───── Records supplied ─────
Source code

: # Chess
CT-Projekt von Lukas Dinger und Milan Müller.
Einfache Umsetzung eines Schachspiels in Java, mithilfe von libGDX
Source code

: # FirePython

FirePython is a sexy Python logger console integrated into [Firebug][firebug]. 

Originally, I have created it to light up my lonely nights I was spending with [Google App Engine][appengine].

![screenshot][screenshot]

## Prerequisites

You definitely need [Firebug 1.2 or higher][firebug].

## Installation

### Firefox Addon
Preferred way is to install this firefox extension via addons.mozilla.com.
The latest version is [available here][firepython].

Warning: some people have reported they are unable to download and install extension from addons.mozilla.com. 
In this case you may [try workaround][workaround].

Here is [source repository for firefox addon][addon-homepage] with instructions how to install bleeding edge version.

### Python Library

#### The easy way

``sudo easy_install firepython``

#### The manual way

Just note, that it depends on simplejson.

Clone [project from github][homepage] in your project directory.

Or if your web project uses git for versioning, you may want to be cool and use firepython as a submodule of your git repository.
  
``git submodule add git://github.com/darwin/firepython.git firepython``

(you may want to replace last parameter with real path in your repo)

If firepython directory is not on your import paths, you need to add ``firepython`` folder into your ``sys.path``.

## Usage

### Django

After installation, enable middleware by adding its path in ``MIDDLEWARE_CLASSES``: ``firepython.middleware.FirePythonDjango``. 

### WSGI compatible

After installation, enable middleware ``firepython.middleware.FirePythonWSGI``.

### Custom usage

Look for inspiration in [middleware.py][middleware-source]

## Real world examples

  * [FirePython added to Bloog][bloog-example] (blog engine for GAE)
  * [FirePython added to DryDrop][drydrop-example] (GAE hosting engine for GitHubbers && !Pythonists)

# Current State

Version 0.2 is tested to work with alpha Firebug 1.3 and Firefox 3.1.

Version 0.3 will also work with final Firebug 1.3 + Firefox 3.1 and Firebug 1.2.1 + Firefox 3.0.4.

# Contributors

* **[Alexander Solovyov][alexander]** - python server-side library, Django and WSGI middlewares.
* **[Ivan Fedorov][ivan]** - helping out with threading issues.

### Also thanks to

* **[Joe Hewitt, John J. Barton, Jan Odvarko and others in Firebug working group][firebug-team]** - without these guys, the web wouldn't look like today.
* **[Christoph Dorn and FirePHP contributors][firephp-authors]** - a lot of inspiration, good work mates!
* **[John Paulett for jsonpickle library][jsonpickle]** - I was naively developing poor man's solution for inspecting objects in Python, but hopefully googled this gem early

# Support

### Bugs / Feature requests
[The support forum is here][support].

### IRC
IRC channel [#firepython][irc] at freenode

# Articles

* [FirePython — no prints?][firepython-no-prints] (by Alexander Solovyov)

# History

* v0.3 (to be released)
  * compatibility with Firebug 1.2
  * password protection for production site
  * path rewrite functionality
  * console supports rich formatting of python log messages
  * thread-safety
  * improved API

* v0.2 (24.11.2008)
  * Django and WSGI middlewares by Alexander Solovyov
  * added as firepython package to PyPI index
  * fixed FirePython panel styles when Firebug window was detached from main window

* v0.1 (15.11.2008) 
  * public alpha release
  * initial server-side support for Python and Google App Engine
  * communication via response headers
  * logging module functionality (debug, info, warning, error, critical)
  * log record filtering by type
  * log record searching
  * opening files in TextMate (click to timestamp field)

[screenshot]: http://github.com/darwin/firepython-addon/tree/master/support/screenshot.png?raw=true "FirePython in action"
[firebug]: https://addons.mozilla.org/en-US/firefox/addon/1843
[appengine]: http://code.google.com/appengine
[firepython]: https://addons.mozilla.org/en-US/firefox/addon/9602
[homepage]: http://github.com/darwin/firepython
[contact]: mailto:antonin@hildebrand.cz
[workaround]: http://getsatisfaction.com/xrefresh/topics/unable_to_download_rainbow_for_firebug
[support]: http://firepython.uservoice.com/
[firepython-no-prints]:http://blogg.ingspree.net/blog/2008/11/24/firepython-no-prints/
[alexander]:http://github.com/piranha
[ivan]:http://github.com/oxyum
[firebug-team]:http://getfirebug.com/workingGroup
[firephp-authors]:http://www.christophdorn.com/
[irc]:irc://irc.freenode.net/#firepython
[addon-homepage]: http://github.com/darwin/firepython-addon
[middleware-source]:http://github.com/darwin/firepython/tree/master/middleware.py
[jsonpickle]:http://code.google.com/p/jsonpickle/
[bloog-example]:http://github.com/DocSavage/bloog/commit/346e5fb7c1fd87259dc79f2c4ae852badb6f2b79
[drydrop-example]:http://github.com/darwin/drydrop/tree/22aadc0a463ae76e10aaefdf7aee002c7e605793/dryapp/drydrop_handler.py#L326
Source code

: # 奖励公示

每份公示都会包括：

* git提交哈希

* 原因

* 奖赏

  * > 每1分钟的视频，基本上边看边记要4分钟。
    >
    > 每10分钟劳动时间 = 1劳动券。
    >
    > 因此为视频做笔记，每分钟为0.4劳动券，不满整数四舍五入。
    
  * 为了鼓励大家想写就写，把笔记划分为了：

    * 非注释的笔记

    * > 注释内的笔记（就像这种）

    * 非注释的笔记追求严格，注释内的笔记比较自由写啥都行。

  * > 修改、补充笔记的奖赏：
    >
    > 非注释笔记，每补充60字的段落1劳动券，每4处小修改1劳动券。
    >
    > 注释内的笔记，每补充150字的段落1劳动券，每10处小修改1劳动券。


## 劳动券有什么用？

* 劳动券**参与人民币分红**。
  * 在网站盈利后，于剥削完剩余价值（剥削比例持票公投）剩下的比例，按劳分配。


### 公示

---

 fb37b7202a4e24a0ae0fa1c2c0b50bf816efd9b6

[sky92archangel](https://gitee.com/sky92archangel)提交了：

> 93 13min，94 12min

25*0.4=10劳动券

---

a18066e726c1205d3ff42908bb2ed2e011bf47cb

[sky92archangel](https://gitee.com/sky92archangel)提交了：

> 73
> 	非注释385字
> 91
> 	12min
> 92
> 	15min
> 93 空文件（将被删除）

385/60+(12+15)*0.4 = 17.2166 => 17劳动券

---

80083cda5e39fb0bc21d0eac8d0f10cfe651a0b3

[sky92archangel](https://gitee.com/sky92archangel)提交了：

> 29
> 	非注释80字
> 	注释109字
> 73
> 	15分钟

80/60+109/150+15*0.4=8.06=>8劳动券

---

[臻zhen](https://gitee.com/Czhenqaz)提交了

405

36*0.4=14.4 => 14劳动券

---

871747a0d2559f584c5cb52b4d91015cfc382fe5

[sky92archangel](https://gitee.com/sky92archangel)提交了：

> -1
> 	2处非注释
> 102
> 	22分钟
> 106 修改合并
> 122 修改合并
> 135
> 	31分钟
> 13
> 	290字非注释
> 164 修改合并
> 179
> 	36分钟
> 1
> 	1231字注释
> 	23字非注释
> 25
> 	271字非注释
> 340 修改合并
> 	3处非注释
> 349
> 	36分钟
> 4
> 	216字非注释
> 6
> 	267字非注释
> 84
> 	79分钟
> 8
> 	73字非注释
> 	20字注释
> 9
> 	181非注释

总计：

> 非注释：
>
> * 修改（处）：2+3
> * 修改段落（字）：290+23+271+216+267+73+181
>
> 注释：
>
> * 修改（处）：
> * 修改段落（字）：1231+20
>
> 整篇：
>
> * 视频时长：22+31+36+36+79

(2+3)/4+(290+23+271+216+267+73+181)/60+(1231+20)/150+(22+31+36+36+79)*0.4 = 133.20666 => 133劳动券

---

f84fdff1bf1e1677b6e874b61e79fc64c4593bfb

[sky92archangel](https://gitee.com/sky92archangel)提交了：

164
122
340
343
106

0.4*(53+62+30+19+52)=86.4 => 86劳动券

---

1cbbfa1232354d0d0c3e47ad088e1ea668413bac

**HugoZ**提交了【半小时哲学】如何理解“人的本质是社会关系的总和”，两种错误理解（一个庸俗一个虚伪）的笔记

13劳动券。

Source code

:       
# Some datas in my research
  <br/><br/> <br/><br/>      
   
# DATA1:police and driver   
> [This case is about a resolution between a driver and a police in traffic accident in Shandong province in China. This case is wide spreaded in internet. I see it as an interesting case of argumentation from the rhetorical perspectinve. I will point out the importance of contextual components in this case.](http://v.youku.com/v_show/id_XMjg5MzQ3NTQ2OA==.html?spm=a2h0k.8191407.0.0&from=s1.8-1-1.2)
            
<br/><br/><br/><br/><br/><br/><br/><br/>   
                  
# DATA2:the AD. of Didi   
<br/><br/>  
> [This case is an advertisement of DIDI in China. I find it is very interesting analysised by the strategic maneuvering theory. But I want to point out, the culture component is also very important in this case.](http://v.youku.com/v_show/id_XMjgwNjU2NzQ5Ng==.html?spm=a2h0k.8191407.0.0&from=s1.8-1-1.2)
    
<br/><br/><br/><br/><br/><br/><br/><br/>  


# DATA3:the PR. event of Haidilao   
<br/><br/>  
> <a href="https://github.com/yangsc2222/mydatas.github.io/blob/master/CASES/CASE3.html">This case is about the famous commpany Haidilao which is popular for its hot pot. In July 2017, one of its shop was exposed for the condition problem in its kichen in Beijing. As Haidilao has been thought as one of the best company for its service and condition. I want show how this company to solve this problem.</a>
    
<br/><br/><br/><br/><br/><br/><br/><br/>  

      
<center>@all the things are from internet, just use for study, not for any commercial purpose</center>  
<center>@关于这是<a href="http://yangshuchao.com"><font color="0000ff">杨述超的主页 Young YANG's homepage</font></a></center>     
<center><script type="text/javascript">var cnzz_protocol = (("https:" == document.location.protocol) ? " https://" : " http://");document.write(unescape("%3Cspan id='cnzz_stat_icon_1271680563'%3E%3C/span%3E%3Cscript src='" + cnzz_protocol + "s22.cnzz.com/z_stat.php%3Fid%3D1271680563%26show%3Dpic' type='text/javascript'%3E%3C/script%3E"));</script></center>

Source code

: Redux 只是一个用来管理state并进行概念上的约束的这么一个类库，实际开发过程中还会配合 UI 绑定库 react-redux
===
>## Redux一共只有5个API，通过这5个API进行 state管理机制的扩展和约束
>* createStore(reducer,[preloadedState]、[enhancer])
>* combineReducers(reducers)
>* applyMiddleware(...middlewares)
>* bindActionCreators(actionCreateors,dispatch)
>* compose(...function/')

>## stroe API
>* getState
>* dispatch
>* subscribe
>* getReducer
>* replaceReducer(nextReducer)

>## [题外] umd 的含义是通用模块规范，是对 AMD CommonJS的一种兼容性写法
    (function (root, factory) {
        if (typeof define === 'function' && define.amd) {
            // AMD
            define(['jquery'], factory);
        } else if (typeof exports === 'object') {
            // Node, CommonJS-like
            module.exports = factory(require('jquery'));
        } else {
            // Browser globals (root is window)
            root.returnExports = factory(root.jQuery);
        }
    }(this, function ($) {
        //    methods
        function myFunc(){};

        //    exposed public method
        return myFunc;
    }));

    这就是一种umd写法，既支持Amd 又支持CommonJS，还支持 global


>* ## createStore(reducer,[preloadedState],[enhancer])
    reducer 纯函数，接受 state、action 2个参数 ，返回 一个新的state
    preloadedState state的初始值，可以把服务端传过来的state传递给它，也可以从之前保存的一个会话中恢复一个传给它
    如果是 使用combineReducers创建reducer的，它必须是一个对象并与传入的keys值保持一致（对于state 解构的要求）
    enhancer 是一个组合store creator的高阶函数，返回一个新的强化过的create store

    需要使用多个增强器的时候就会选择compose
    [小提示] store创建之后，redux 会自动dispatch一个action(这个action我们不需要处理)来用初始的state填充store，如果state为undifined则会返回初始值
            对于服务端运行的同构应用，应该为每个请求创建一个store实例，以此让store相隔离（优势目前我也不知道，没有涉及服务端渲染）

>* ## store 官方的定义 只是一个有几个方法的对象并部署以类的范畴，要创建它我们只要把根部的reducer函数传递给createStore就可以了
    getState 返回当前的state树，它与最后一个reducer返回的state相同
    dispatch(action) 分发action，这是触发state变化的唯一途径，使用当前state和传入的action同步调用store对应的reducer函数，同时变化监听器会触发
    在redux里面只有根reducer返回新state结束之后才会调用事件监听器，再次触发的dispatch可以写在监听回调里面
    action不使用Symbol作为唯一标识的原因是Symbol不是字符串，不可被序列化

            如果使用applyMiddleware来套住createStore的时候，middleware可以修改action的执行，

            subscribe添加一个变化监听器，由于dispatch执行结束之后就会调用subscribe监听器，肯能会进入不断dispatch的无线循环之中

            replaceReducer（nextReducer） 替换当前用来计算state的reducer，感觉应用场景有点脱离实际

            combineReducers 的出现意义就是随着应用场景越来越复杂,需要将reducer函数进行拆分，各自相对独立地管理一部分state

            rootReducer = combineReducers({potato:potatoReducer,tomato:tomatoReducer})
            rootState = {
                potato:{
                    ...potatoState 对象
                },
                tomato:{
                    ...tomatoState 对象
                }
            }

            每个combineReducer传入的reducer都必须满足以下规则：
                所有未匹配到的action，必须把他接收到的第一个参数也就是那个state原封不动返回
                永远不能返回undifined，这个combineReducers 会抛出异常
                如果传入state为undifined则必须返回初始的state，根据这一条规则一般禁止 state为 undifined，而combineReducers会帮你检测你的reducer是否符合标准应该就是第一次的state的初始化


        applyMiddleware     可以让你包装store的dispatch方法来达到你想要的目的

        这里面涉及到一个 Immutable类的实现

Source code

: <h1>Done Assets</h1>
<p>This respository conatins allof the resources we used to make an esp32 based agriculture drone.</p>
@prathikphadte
─────
● **Your objective**: Reproduce only those lines of the entries above that run from the line with "每个combineReduc" to the final line.

● **Result of the task**:
            每个combineReducer传入的reducer都必须满足以下规则：
                所有未匹配到的action，必须把他接收到的第一个参数也就是那个state原封不动返回
                永远不能返回undifined，这个combineReducers 会抛出异常
                如果传入state为undifined则必须返回初始的state，根据这一条规则一般禁止 state为 undifined，而combineReducers会帮你检测你的reducer是否符合标准应该就是第一次的state的初始化


        applyMiddleware     可以让你包装store的dispatch方法来达到你想要的目的

        这里面涉及到一个 Immutable类的实现

Source code

: <h1>Done Assets</h1>
<p>This respository conatins allof the resources we used to make an esp32 based agriculture drone.</p>
@prathikphadte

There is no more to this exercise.